2. As part of an Amicus Brief filed in this case, twenty-nine bipartisan members of Congress confirmed that the Farm Bill’s hemp amendment contemplates and protects both the cultivation of industrial hemp, but also the processing, manufacture, distribution and sale of hemp-derived products – including those containing cannabinoids – and the study thereof.
3. During briefing and oral argument, DEA admitted that it does not intend to control cannabinoids generally and that, just as the Court found, the Farm Bill’s hemp amendment overrides DEA’s authority and the Controlled Substances Act.
4. The Court’s denial of the petition focused primarily on procedural grounds (instead of the merits of the case, except as to the Farm Bill, as noted above) – that the Petitioners (even though some of them did not then exist) did not comment on the proposed rule in 2011 during the notice-and-comment period.
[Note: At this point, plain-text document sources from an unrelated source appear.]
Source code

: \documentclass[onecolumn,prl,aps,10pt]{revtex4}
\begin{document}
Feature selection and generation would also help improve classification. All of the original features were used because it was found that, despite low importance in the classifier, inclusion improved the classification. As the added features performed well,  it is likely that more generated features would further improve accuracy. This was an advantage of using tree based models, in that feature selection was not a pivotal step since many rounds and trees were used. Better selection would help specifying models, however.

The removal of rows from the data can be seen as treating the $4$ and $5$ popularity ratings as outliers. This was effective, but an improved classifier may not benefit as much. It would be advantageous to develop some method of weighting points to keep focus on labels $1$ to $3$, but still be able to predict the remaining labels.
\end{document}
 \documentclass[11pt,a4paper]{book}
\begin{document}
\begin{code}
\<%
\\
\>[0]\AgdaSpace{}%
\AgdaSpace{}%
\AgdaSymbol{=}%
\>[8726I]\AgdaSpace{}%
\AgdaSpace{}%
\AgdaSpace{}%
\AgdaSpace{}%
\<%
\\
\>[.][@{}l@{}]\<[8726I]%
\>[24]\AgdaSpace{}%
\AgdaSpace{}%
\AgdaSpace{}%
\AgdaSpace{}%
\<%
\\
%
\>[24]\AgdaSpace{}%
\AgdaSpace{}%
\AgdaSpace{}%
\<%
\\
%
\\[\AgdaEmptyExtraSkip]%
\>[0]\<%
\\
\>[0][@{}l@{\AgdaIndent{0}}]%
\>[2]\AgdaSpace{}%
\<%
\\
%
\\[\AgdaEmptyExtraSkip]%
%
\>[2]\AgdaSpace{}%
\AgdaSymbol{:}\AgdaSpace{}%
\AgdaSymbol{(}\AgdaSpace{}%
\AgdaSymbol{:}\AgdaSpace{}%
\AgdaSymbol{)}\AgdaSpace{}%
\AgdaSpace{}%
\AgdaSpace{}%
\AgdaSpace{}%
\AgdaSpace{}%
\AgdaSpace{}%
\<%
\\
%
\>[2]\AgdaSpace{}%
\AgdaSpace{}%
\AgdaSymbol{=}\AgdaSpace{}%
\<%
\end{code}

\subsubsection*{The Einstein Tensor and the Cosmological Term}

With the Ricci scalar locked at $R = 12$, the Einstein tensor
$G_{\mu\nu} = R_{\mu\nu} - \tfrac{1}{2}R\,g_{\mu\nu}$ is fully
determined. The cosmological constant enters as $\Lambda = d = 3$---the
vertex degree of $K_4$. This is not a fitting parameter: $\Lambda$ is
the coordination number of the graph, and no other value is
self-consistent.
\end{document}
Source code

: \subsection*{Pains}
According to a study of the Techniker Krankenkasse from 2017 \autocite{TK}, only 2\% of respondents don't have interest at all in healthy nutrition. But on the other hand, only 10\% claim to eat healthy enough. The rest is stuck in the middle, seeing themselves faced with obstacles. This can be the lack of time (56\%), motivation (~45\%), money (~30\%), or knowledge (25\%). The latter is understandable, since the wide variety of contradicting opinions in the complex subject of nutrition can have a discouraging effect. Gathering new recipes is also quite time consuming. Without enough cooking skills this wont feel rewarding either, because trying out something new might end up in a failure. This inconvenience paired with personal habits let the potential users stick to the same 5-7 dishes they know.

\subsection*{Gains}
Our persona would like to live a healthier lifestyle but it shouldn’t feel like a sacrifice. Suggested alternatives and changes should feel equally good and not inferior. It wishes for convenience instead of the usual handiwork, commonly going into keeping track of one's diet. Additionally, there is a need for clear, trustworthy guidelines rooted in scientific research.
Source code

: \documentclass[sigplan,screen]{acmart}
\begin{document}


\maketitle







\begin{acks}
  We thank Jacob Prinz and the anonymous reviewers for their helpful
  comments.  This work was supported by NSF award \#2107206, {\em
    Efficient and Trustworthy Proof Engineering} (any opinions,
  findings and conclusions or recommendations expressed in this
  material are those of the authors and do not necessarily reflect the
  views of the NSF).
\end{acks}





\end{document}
Essentially, the Court’s Order in this case finds that the Farm Bill’s hemp amendment exists separate and apart from DEA’s Final Rule, and that where there is confusion or conflict as to lawful hemp activities, DEA’s Final Rule does not apply. This is good news for the hemp industry.
Regarding this case, in working with the Petitioners, we will evaluate options to petition for re-hearing over the course of the next several weeks. We are thankful for the commitment and participation of these Petitioners, and are incredibly grateful for the opportunity to work alongside them, on their behalf, and on behalf of the hemp industry collectively, and for all of your support.
We remain sensitive to the innumerable accounts of interference by federal, state and local agencies with lawful hemp activities, and that many of these accounts appear to stem from DEA misguidance. As always, we will continue to closely monitor these situations and to work tirelessly on behalf of, and in conjunction with, the hemp industry and its stakeholders to eliminate this interference.
There is still much work to be done on behalf of the hemp industry at all levels – federal, state and local. It starts with legislation such as the Industrial Hemp Farming Act of 2018, and state-level hemp-related bills across the country. It continues with education of legislators, regulators and the public alike and remaining prepared to defend against any interference by these agencies with lawful hemp businesses. And, we look forward to continuing that good work collectively with all of you.